Fourth? Donations and charitable work. Big awards to people like the ACLU, MoveOn, Habitat for Humanity, area animal shelters. Work for infertility education and outreach. Work for literacy. Scholarships for deserving students who can't afford college. Big-ass endowment to my alma mater's psychology department,

5. List places you have lived.
Norman, OK
Midwest City, OK
Oklahoma City, OK
Columbia, MO
Cockeysville, MD
Boston, MA
Brighton, MA
Somerville, MA
Arlington, MA
Tiny College Town, OH

6. List jobs you have had.
Busboy/dishwasher
Dishwasher
McDonald's grill worker
Stock clerk, men's clothing store
Retail bookseller (for two whole weeks)
Picture framer
Customer service, copy shop
Shift supervisor, copy shop
Research assistant, developmental psychology lab (at same time as the above copy shop jobs)
Inside sales, copy shop
Research assistant, clinical psychology lab
QC Documentation, pharmaceutical company
Graduate teaching assistant, psychology
Visiting assistant professor, psychology (woo-hoo!)
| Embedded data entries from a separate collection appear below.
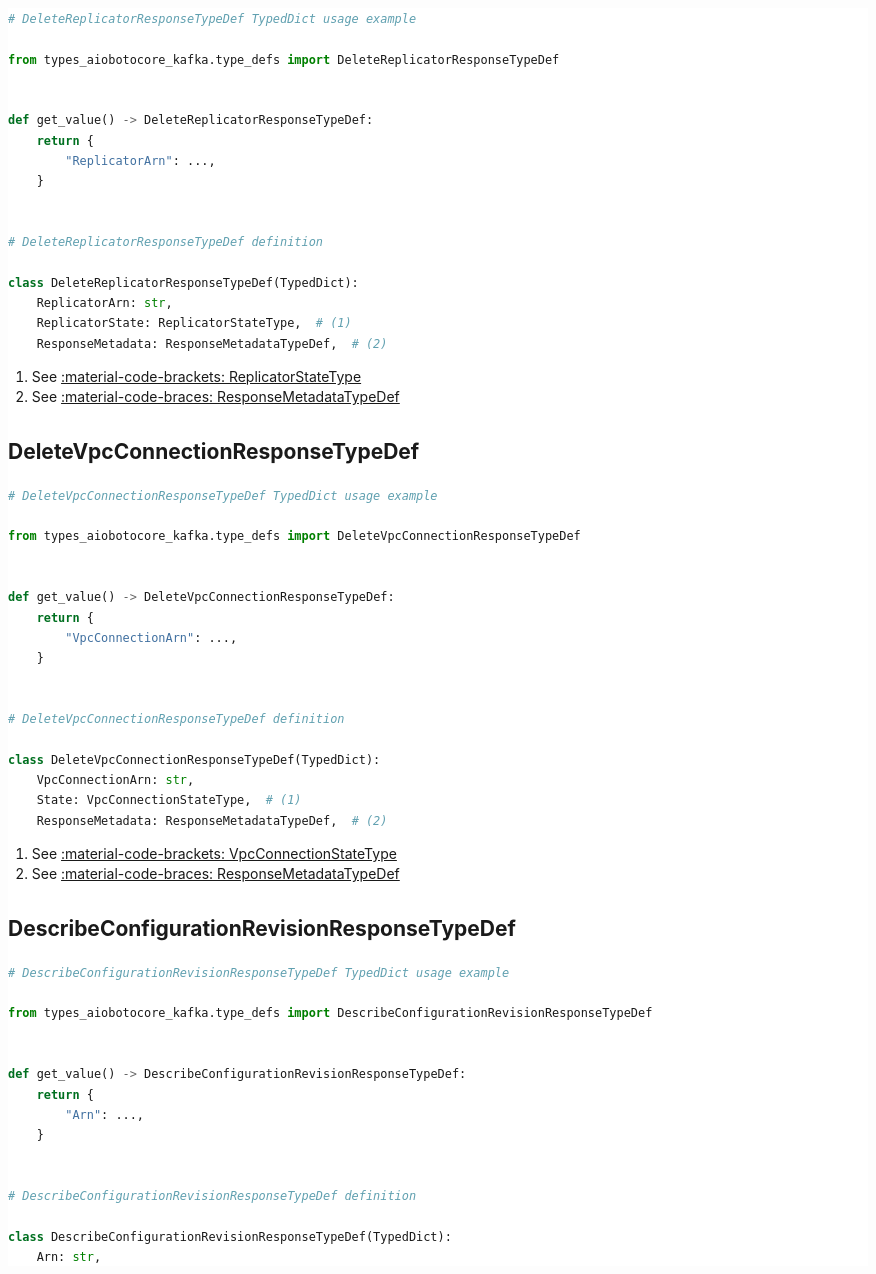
 ```python
# DeleteReplicatorResponseTypeDef TypedDict usage example

from types_aiobotocore_kafka.type_defs import DeleteReplicatorResponseTypeDef


def get_value() -> DeleteReplicatorResponseTypeDef:
    return {
        "ReplicatorArn": ...,
    }


# DeleteReplicatorResponseTypeDef definition

class DeleteReplicatorResponseTypeDef(TypedDict):
    ReplicatorArn: str,
    ReplicatorState: ReplicatorStateType,  # (1)
    ResponseMetadata: ResponseMetadataTypeDef,  # (2)
```

1. See [:material-code-brackets: ReplicatorStateType](./literals.md#replicatorstatetype) 
2. See [:material-code-braces: ResponseMetadataTypeDef](./type_defs.md#responsemetadatatypedef) 
## DeleteVpcConnectionResponseTypeDef

```python
# DeleteVpcConnectionResponseTypeDef TypedDict usage example

from types_aiobotocore_kafka.type_defs import DeleteVpcConnectionResponseTypeDef


def get_value() -> DeleteVpcConnectionResponseTypeDef:
    return {
        "VpcConnectionArn": ...,
    }


# DeleteVpcConnectionResponseTypeDef definition

class DeleteVpcConnectionResponseTypeDef(TypedDict):
    VpcConnectionArn: str,
    State: VpcConnectionStateType,  # (1)
    ResponseMetadata: ResponseMetadataTypeDef,  # (2)
```

1. See [:material-code-brackets: VpcConnectionStateType](./literals.md#vpcconnectionstatetype) 
2. See [:material-code-braces: ResponseMetadataTypeDef](./type_defs.md#responsemetadatatypedef) 
## DescribeConfigurationRevisionResponseTypeDef

```python
# DescribeConfigurationRevisionResponseTypeDef TypedDict usage example

from types_aiobotocore_kafka.type_defs import DescribeConfigurationRevisionResponseTypeDef


def get_value() -> DescribeConfigurationRevisionResponseTypeDef:
    return {
        "Arn": ...,
    }


# DescribeConfigurationRevisionResponseTypeDef definition

class DescribeConfigurationRevisionResponseTypeDef(TypedDict):
    Arn: str,
```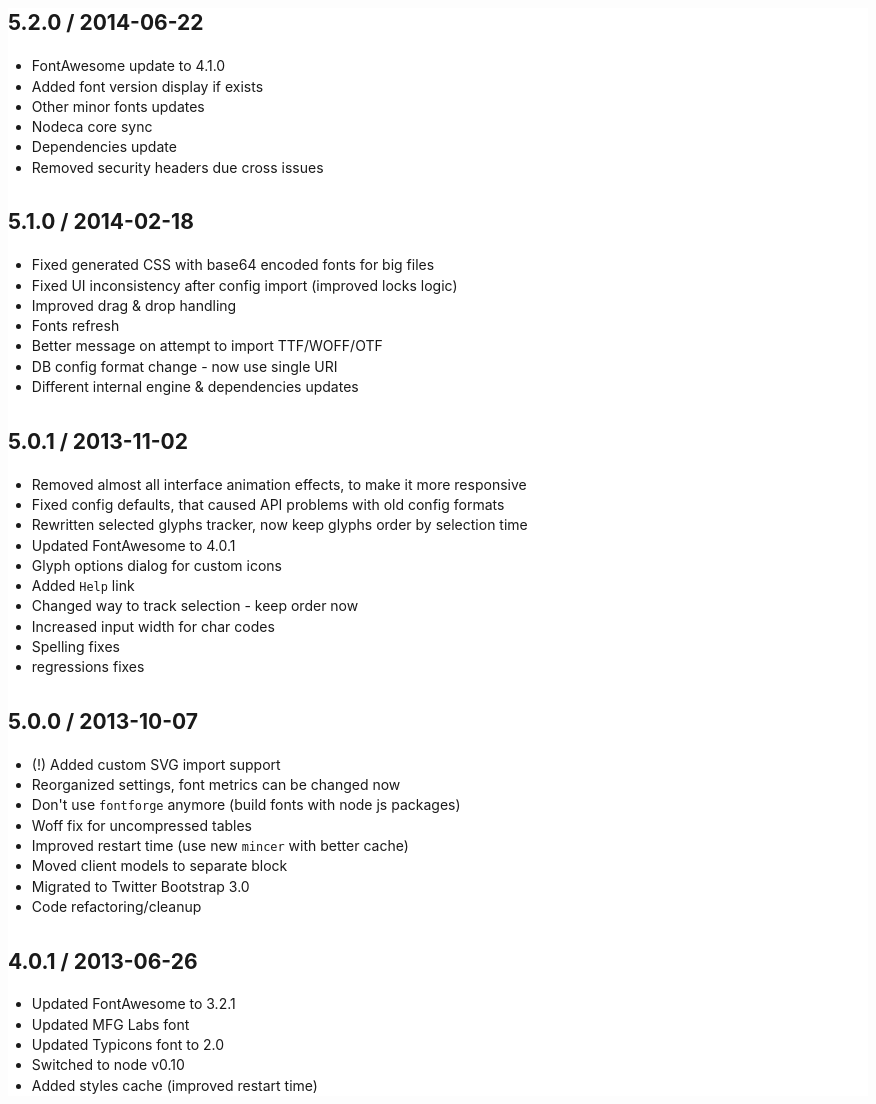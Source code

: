 
5.2.0 / 2014-06-22
------------------

- FontAwesome update to 4.1.0
- Added font version display if exists
- Other minor fonts updates
- Nodeca core sync
- Dependencies update
- Removed security headers due cross issues


5.1.0 / 2014-02-18
------------------

- Fixed generated CSS with base64 encoded fonts for big files
- Fixed UI inconsistency after config import (improved locks logic)
- Improved drag & drop handling
- Fonts refresh
- Better message on attempt to import TTF/WOFF/OTF
- DB config format change - now use single URI
- Different internal engine & dependencies updates


5.0.1 / 2013-11-02
------------------

- Removed almost all interface animation effects, to make it more responsive
- Fixed config defaults, that caused API problems with old config formats
- Rewritten selected glyphs tracker, now keep glyphs order by selection time
- Updated FontAwesome to 4.0.1
- Glyph options dialog for custom icons
- Added `Help` link
- Changed way to track selection - keep order now
- Increased input width for char codes
- Spelling fixes
- regressions fixes


5.0.0 / 2013-10-07
------------------

- (!) Added custom SVG import support
- Reorganized settings, font metrics can be changed now
- Don't use `fontforge` anymore (build fonts with node js packages)
- Woff fix for uncompressed tables
- Improved restart time (use new `mincer` with better cache)
- Moved client models to separate block
- Migrated to Twitter Bootstrap 3.0
- Code refactoring/cleanup


4.0.1 / 2013-06-26
------------------

- Updated FontAwesome to 3.2.1
- Updated MFG Labs font
- Updated Typicons font to 2.0
- Switched to node v0.10
- Added styles cache (improved restart time)
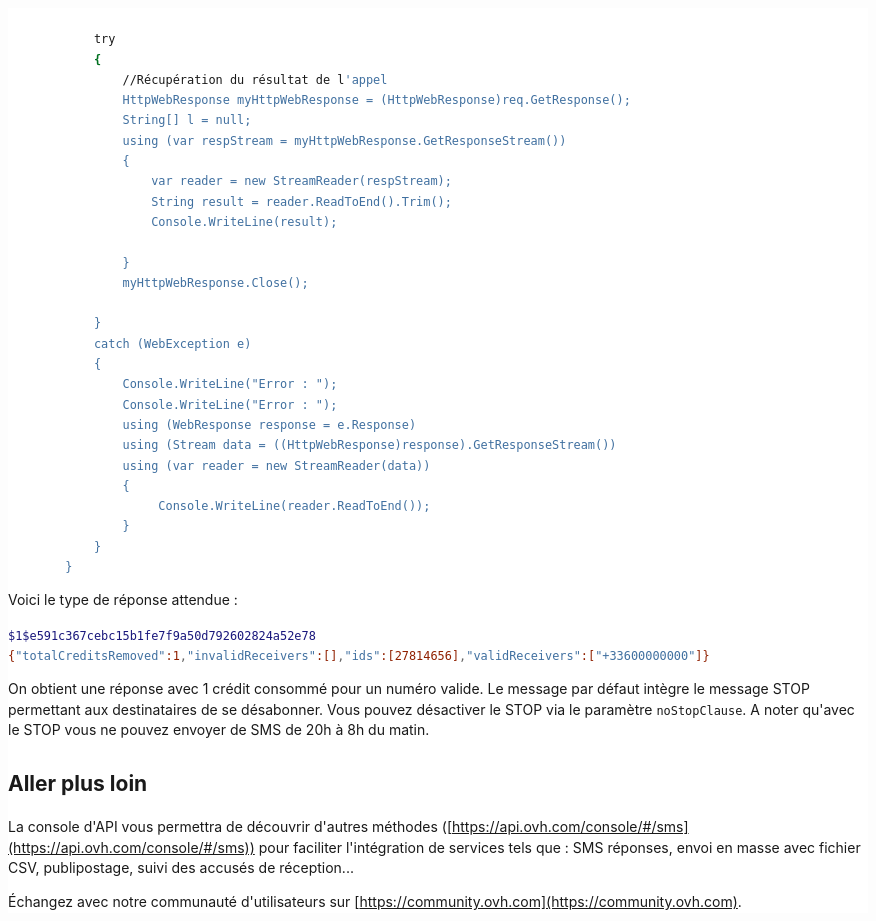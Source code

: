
 ```bash

            try
            {
                //Récupération du résultat de l'appel
                HttpWebResponse myHttpWebResponse = (HttpWebResponse)req.GetResponse();
                String[] l = null;
                using (var respStream = myHttpWebResponse.GetResponseStream())
                {
                    var reader = new StreamReader(respStream);
                    String result = reader.ReadToEnd().Trim();
                    Console.WriteLine(result);
                                  
                } 
                myHttpWebResponse.Close();
                
            }
            catch (WebException e)
            {
                Console.WriteLine("Error : ");
                Console.WriteLine("Error : ");
                using (WebResponse response = e.Response)
                using (Stream data = ((HttpWebResponse)response).GetResponseStream())
                using (var reader = new StreamReader(data))
                {                
                     Console.WriteLine(reader.ReadToEnd());
                }
            }
        }
```


Voici le type de réponse attendue :

```bash
$1$e591c367cebc15b1fe7f9a50d792602824a52e78
{"totalCreditsRemoved":1,"invalidReceivers":[],"ids":[27814656],"validReceivers":["+33600000000"]}
```

On obtient une réponse avec 1 crédit consommé pour un numéro valide. Le message par défaut intègre le message STOP permettant aux destinataires de se désabonner.
Vous pouvez désactiver le STOP via le paramètre `noStopClause`. A noter qu'avec le STOP vous ne pouvez envoyer de SMS de 20h à 8h du matin.

## Aller plus loin

La console d'API vous permettra de découvrir d'autres méthodes ([https://api.ovh.com/console/#/sms](https://api.ovh.com/console/#/sms)) pour faciliter l'intégration de services tels que : SMS réponses, envoi en masse avec fichier CSV, publipostage, suivi des accusés de réception...

Échangez avec notre communauté d'utilisateurs sur [https://community.ovh.com](https://community.ovh.com).
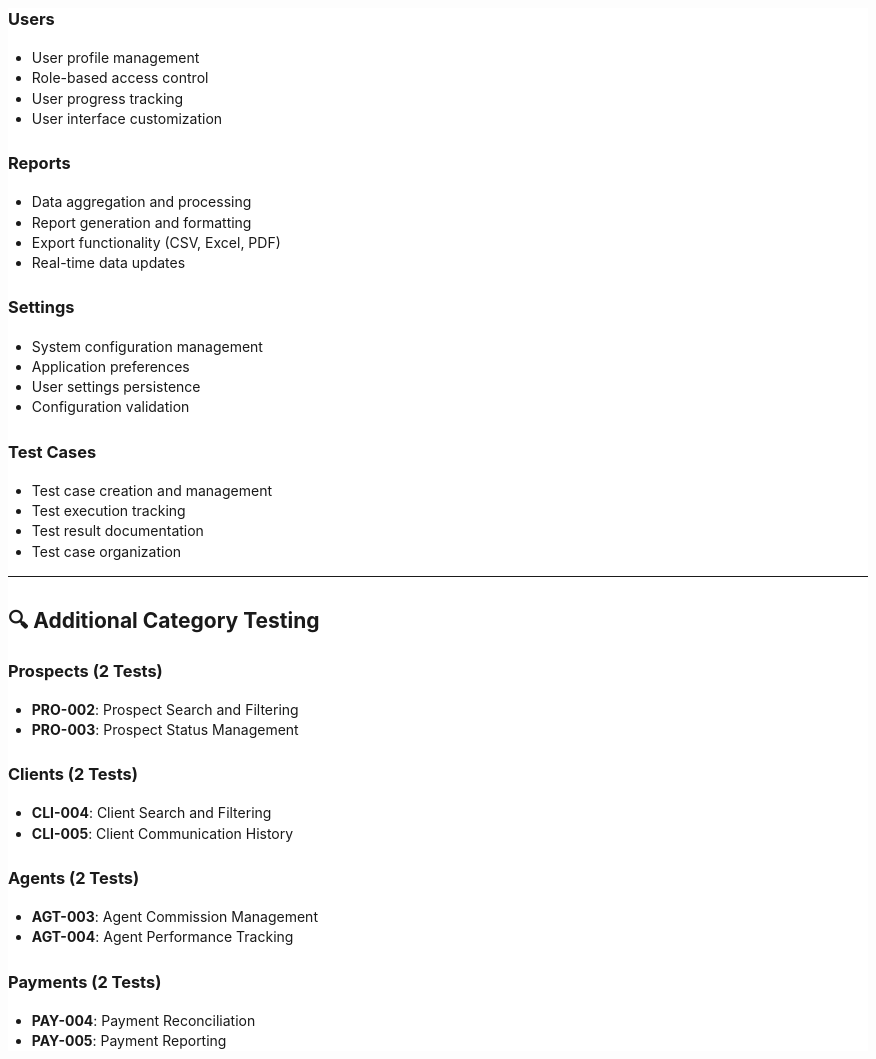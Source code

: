 ### Users

- User profile management
- Role-based access control
- User progress tracking
- User interface customization

### Reports

- Data aggregation and processing
- Report generation and formatting
- Export functionality (CSV, Excel, PDF)
- Real-time data updates

### Settings

- System configuration management
- Application preferences
- User settings persistence
- Configuration validation

### Test Cases

- Test case creation and management
- Test execution tracking
- Test result documentation
- Test case organization

---

## 🔍 Additional Category Testing

### Prospects (2 Tests)

- **PRO-002**: Prospect Search and Filtering
- **PRO-003**: Prospect Status Management

### Clients (2 Tests)

- **CLI-004**: Client Search and Filtering
- **CLI-005**: Client Communication History

### Agents (2 Tests)

- **AGT-003**: Agent Commission Management
- **AGT-004**: Agent Performance Tracking

### Payments (2 Tests)

- **PAY-004**: Payment Reconciliation
- **PAY-005**: Payment Reporting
7. List those who you would like to answer the above questions.
I think just about everyone who I read has done this.

Tuesday, May 6, 2008

6 x 6 (Or: My First Meme)

This comes courtesy of Glow In The Woods - go check it out.

1) In a word, how would you characterize yourself before your loss, and then after?

Before: Full of joy and anticipation.

After: Empty and hard.

2) How do you feel around pregnant women?

Generally okay. It's just when people start talking about their pregnancies and/or children and all of the wonderful (and not-wonderful) stuff that comes with being pregnant and/or having kids that I start to lose it a little. The reminders of what I don't have, of things on which I'm missing out.

3) How do you answer the 'how many children' question?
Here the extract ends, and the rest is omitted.